Plain-text document sources
┏━━

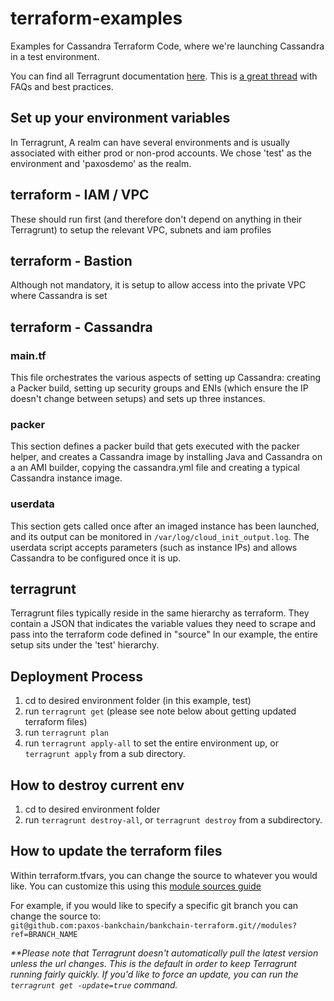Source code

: # terraform-examples
Examples for Cassandra Terraform Code, where we're launching Cassandra in a test environment.

You can find all Terragrunt documentation [here](https://github.com/gruntwork-io/terragrunt).
This is [a great thread](https://github.com/gruntwork-io/terragrunt/issues/169) with FAQs and best practices.

## Set up your environment variables

In Terragrunt, A realm can have several environments and is usually associated with either prod or non-prod accounts. 
We chose 'test' as the environment and 'paxosdemo' as the realm.

## terraform - IAM / VPC
These should run first (and therefore don't depend on anything in their Terragrunt) to setup the relevant VPC, subnets and iam profiles

## terraform - Bastion
Although not mandatory, it is setup to allow access into the private VPC where Cassandra is set 

## terraform - Cassandra
### main.tf
This file orchestrates the various aspects of setting up Cassandra: creating a Packer build, setting up security groups and ENIs (which ensure the IP doesn't change between setups) and sets up three instances.
### packer
This section defines a packer build that gets executed with the packer helper, and creates a Cassandra image by installing 
Java and Cassandra on a an AMI builder, copying the cassandra.yml file and creating a typical Cassandra instance image. 
### userdata
This section gets called once after an imaged instance has been launched, and its output can be monitored in `/var/log/cloud_init_output.log`. 
The userdata script accepts parameters (such as instance IPs) and allows Cassandra to be configured once it is up. 

## terragrunt 
Terragrunt files typically reside in the same hierarchy as terraform. They contain a JSON that indicates the variable values they need to scrape and pass into the terraform code defined in "source"
In our example, the entire setup sits under the 'test' hierarchy. 

## Deployment Process
1. cd to desired environment folder (in this example, test)
2. run `terragrunt get` (please see note below about getting updated terraform files)
3. run `terragrunt plan`
4. run `terragrunt apply-all` to set the entire environment up, or `terragrunt apply` from a sub directory.

## How to destroy current env
1. cd to desired environment folder
2. run `terragrunt destroy-all`, or `terragrunt destroy` from a subdirectory.

## How to update the terraform files
Within terraform.tfvars, you can change the source to whatever you would like.
You can customize this using this [module sources guide](https://www.terraform.io/docs/modules/sources.html)  

For example, if you would like to specify a specific git branch you can change the source to:  
`git@github.com:paxos-bankchain/bankchain-terraform.git//modules?ref=BRANCH_NAME`

_**Please note that Terragrunt doesn't automatically pull the latest version unless the url changes.
This is the default in order to keep Terragrunt running fairly quickly. If you'd like to force an update, you can run the `terragrunt get -update=true` command._
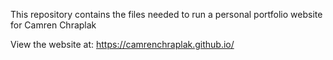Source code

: This repository contains the files needed to run a personal portfolio website for Camren Chraplak

View the website at: https://camrenchraplak.github.io/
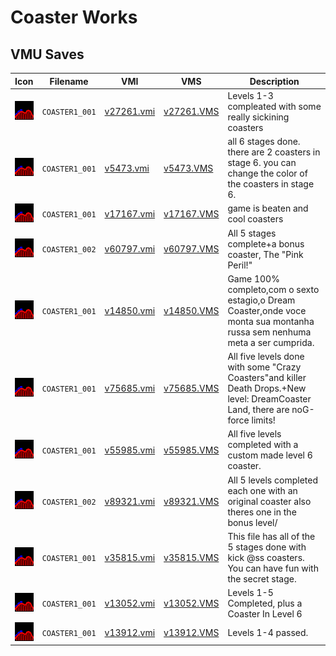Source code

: # Coaster Works

## VMU Saves

| Icon | Filename | VMI | VMS | Description |
|------|----------|-----|-----|-------------|
| ![Coaster Works](../icons/COASTER1_001.GIF) | `COASTER1_001` | [v27261.vmi](v27261.vmi) | [v27261.VMS](v27261.VMS) | Levels 1-3 compleated with some really sickining coasters  |
| ![Coaster Works](../icons/COASTER1_001.GIF) | `COASTER1_001` | [v5473.vmi](v5473.vmi) | [v5473.VMS](v5473.VMS) | all 6 stages done. there are 2 coasters in stage 6. you can change the color of the coasters in stage 6.  |
| ![Coaster Works](../icons/COASTER1_001.GIF) | `COASTER1_001` | [v17167.vmi](v17167.vmi) | [v17167.VMS](v17167.VMS) | game is beaten and cool coasters  |
| ![Coaster Works](../icons/COASTER1_002.GIF) | `COASTER1_002` | [v60797.vmi](v60797.vmi) | [v60797.VMS](v60797.VMS) | All 5 stages complete+a bonus coaster, The "Pink Peril!"  |
| ![Coaster Works](../icons/COASTER1_001.GIF) | `COASTER1_001` | [v14850.vmi](v14850.vmi) | [v14850.VMS](v14850.VMS) | Game 100% completo,com o sexto estagio,o Dream Coaster,onde voce monta sua montanha russa sem nenhuma meta a ser cumprida.  |
| ![Coaster Works](../icons/COASTER1_001.GIF) | `COASTER1_001` | [v75685.vmi](v75685.vmi) | [v75685.VMS](v75685.VMS) | All five levels done with some "Crazy Coasters"and killer Death Drops.+New level: DreamCoaster Land, there are noG-force limits!  |
| ![Coaster Works](../icons/COASTER1_001.GIF) | `COASTER1_001` | [v55985.vmi](v55985.vmi) | [v55985.VMS](v55985.VMS) | All five levels completed with a custom made level 6 coaster.  |
| ![Coaster Works](../icons/COASTER1_002.GIF) | `COASTER1_002` | [v89321.vmi](v89321.vmi) | [v89321.VMS](v89321.VMS) | All 5 levels completed each one with an original coaster also theres one in the bonus level/  |
| ![Coaster Works](../icons/COASTER1_001.GIF) | `COASTER1_001` | [v35815.vmi](v35815.vmi) | [v35815.VMS](v35815.VMS) | This file has all of the 5 stages done with kick @ss coasters.  You can have fun with the secret stage.  |
| ![Coaster Works](../icons/COASTER1_001.GIF) | `COASTER1_001` | [v13052.vmi](v13052.vmi) | [v13052.VMS](v13052.VMS) | Levels 1-5 Completed, plus a Coaster In Level 6  |
| ![Coaster Works](../icons/COASTER1_001.GIF) | `COASTER1_001` | [v13912.vmi](v13912.vmi) | [v13912.VMS](v13912.VMS) | Levels 1-4 passed.  |
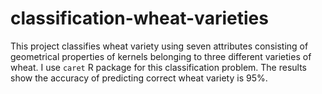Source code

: # classification-wheat-varieties
This project classifies wheat variety using seven attributes consisting of geometrical properties of kernels belonging to three different varieties of wheat. I use `caret` R package for this classification problem. The results show the accuracy of predicting correct wheat variety is 95%.
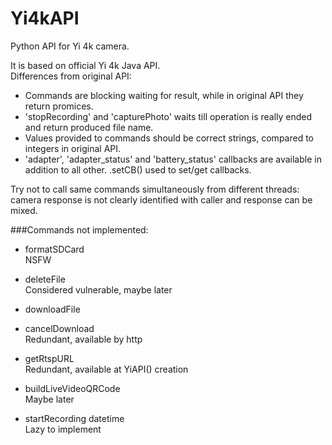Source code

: # Yi4kAPI
Python API for Yi 4k camera.

It is based on official Yi 4k Java API.  
Differences from original API:
- Commands are blocking waiting for result, while in original API they return promices.
- 'stopRecording' and 'capturePhoto' waits till operation is really ended and return produced file name.
- Values provided to commands should be correct strings, compared to integers in original API.
- 'adapter', 'adapter_status' and 'battery_status' callbacks are available in addition to all other. .setCB() used to set/get callbacks.

Try not to call same commands simultaneously from different threads: camera response is not clearly identified with caller and response can be mixed.

###Commands not implemented:

-	formatSDCard  
		NSFW

-	deleteFile  
		Considered vulnerable, maybe later

-	downloadFile
-	cancelDownload  
		Redundant, available by http

-	getRtspURL  
		Redundant, available at YiAPI() creation

-	buildLiveVideoQRCode  
		Maybe later

-	startRecording datetime  
		Lazy to implement
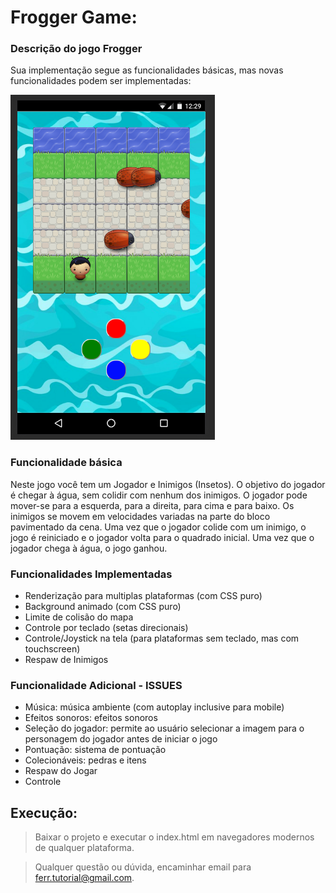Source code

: # Frogger Game: 


### Descrição do jogo Frogger 

Sua implementação segue as funcionalidades básicas,
mas novas funcionalidades podem ser implementadas:

![PrintScreen da tela do jogo](https://raw.githubusercontent.com/EduardoFerr/Frogame/master/images/PrintScreen/frogameMobile.png "Frog Game - HTML5/CSS3/JS-OO")

### Funcionalidade básica

Neste jogo você tem um Jogador e Inimigos (Insetos). O objetivo do jogador é chegar à água, sem colidir com nenhum dos inimigos. O jogador pode mover-se para a esquerda, para a direita, para cima e para baixo. Os inimigos se movem em velocidades variadas na parte do bloco pavimentado da cena. Uma vez que o jogador colide com um inimigo, o jogo é reiniciado e o jogador volta para o quadrado inicial. Uma vez que o jogador chega à água, o jogo ganhou.

### Funcionalidades Implementadas
+ Renderização para multiplas plataformas (com CSS puro) 
+ Background animado (com CSS puro)
+ Limite de colisão do mapa
+ Controle por teclado (setas direcionais)
+ Controle/Joystick na tela (para plataformas sem teclado, mas com touchscreen)
+ Respaw de Inimigos


### Funcionalidade Adicional - ISSUES
- Música: música ambiente (com autoplay inclusive para mobile)
- Efeitos sonoros: efeitos sonoros
- Seleção do jogador: permite ao usuário selecionar a imagem para o personagem do jogador antes de iniciar o jogo
- Pontuação: sistema de pontuação
- Colecionáveis: pedras e itens
- Respaw do Jogar
- Controle 




## Execução:
> Baixar o projeto e executar o index.html em navegadores modernos de qualquer plataforma.

>Qualquer questão ou dúvida, encaminhar email para ferr.tutorial@gmail.com.
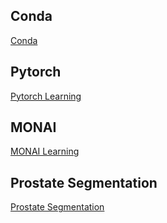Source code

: 
## Conda
[Conda](Conda.md)

## Pytorch
[Pytorch Learning](Pytorch%20Learning.md)

## MONAI
[MONAI Learning](MONAI%20Learning.md)


## Prostate Segmentation
[Prostate Segmentation](Prostate%20Segmentation.md)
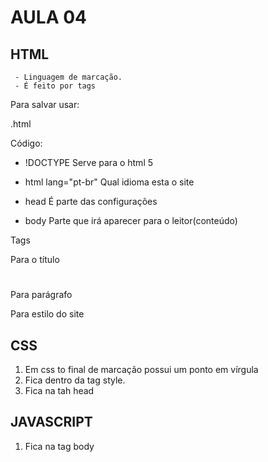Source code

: # AULA 04

## **HTML** 
     - Linguagem de marcação.
     - É feito por tags

Para salvar usar: 

.html

Código:

- !DOCTYPE  Serve para o html 5

- html lang="pt-br"  Qual idioma esta o site

- head  É parte das configurações

- body  Parte que irá aparecer para o leitor(conteúdo)


Tags

Para o título  <h1> </h1>

Para parágrafo  <p> </p>

Para estilo do site  <Style> Tudo aqui dentro é em css </Style>


## **CSS**

1. Em css to final de marcação possui um ponto em vírgula
2. Fica dentro da tag style.
3. Fica na tah head



## **JAVASCRIPT**

1. Fica na tag body


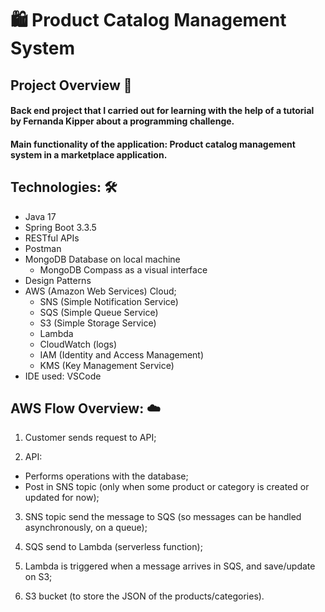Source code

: # 🛍️ Product Catalog Management System

## Project Overview 📖

#### Back end project that I carried out for learning with the help of a tutorial by Fernanda Kipper about a programming challenge.

#### Main functionality of the application: Product catalog management system in a marketplace application.

## Technologies: 🛠️
* Java 17
* Spring Boot 3.3.5
* RESTful APIs
* Postman
* MongoDB Database on local machine
    * MongoDB Compass as a visual interface
* Design Patterns
* AWS (Amazon Web Services) Cloud;
    * SNS (Simple Notification Service)
    * SQS (Simple Queue Service)
    * S3 (Simple Storage Service)
    * Lambda
    * CloudWatch (logs)
    * IAM (Identity and Access Management)
    * KMS (Key Management Service)
* IDE used: VSCode

## AWS Flow Overview: ☁️
1. Customer sends request to API;

2. API:
* Performs operations with the database;
* Post in SNS topic (only when some product or category is created or updated for now);

3. SNS topic send the message to SQS (so messages can be handled asynchronously, on a queue);

3. SQS send to Lambda (serverless function);

4. Lambda is triggered when a message arrives in SQS, and save/update on S3;

5. S3 bucket (to store the JSON of the products/categories).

┗━━

INSTRUCTIONS FOR THE TASK
Would you output, from the records above, exactly the run of lines that starts at the line containing "[v14850.vmi](v14850.vmi) | [v14850.VMS](v14850.VMS)" and ends at the line containing "[v89321.vmi](v89321.vmi) | [v89321.VMS](v89321.VMS)", and only that run?

RESULT
| ![Coaster Works](../icons/COASTER1_001.GIF) | `COASTER1_001` | [v14850.vmi](v14850.vmi) | [v14850.VMS](v14850.VMS) | Game 100% completo,com o sexto estagio,o Dream Coaster,onde voce monta sua montanha russa sem nenhuma meta a ser cumprida.  |
| ![Coaster Works](../icons/COASTER1_001.GIF) | `COASTER1_001` | [v75685.vmi](v75685.vmi) | [v75685.VMS](v75685.VMS) | All five levels done with some "Crazy Coasters"and killer Death Drops.+New level: DreamCoaster Land, there are noG-force limits!  |
| ![Coaster Works](../icons/COASTER1_001.GIF) | `COASTER1_001` | [v55985.vmi](v55985.vmi) | [v55985.VMS](v55985.VMS) | All five levels completed with a custom made level 6 coaster.  |
| ![Coaster Works](../icons/COASTER1_002.GIF) | `COASTER1_002` | [v89321.vmi](v89321.vmi) | [v89321.VMS](v89321.VMS) | All 5 levels completed each one with an original coaster also theres one in the bonus level/  |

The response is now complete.